**GIVEN RECORDS:**

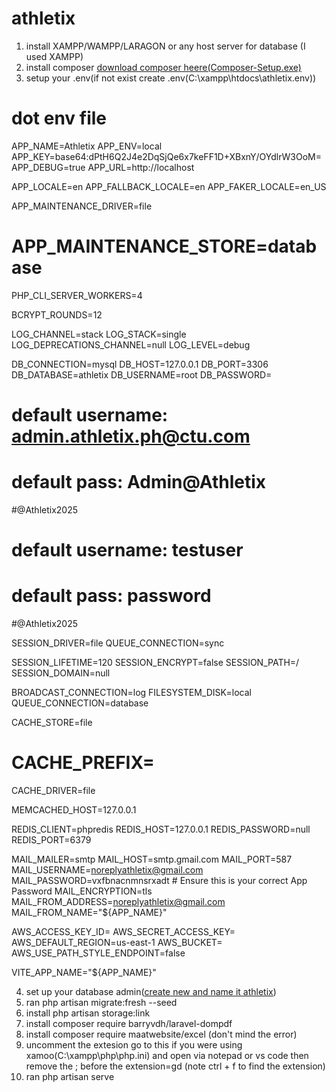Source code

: # athletix

1. install XAMPP/WAMPP/LARAGON or any host server for database (I used XAMPP)
2. install composer [download composer heere(Composer-Setup.exe)](https://getcomposer.org/download/)
3. setup your .env(if not exist create .env(C:\xampp\htdocs\athletix\.env))
  # dot env file 
  APP_NAME=Athletix
APP_ENV=local
APP_KEY=base64:dPtH6Q2J4e2DqSjQe6x7keFF1D+XBxnY/OYdlrW3OoM=
APP_DEBUG=true
APP_URL=http://localhost

APP_LOCALE=en
APP_FALLBACK_LOCALE=en
APP_FAKER_LOCALE=en_US

APP_MAINTENANCE_DRIVER=file
# APP_MAINTENANCE_STORE=database

PHP_CLI_SERVER_WORKERS=4

BCRYPT_ROUNDS=12

LOG_CHANNEL=stack
LOG_STACK=single
LOG_DEPRECATIONS_CHANNEL=null
LOG_LEVEL=debug

DB_CONNECTION=mysql
DB_HOST=127.0.0.1
DB_PORT=3306
DB_DATABASE=athletix
DB_USERNAME=root
DB_PASSWORD=  

# default username: admin.athletix.ph@ctu.com
# default pass: Admin@Athletix
#@Athletix2025
# default username: testuser
# default pass: password
#@Athletix2025


SESSION_DRIVER=file
QUEUE_CONNECTION=sync

SESSION_LIFETIME=120
SESSION_ENCRYPT=false
SESSION_PATH=/
SESSION_DOMAIN=null

BROADCAST_CONNECTION=log
FILESYSTEM_DISK=local
QUEUE_CONNECTION=database

CACHE_STORE=file
# CACHE_PREFIX=



CACHE_DRIVER=file

MEMCACHED_HOST=127.0.0.1

REDIS_CLIENT=phpredis
REDIS_HOST=127.0.0.1
REDIS_PASSWORD=null
REDIS_PORT=6379

MAIL_MAILER=smtp
MAIL_HOST=smtp.gmail.com
MAIL_PORT=587
MAIL_USERNAME=noreplyathletix@gmail.com
MAIL_PASSWORD=vxfbnacnmnsrxadt  # Ensure this is your correct App Password
MAIL_ENCRYPTION=tls
MAIL_FROM_ADDRESS=noreplyathletix@gmail.com
MAIL_FROM_NAME="${APP_NAME}"



AWS_ACCESS_KEY_ID=
AWS_SECRET_ACCESS_KEY=
AWS_DEFAULT_REGION=us-east-1
AWS_BUCKET=
AWS_USE_PATH_STYLE_ENDPOINT=false

VITE_APP_NAME="${APP_NAME}"

4. set up your database admin([create new and name it athletix](http://localhost/phpmyadmin/index.php))
5. ran php artisan migrate:fresh --seed
6. install  php artisan storage:link
7. install composer require barryvdh/laravel-dompdf
8. install composer require maatwebsite/excel (don't mind the error)
9. uncomment the extesion go to this if you were using xamoo(C:\xampp\php\php.ini) and open via notepad or vs code then remove the ; before the extension=gd (note ctrl + f to find the extension)
10. ran php artisan serve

**TASK TO CARRY OUT:** Among the records, find each line where the word "false" occurs, and copy it.

**ANSWER SPACE:**
SESSION_ENCRYPT=false
AWS_USE_PATH_STYLE_ENDPOINT=false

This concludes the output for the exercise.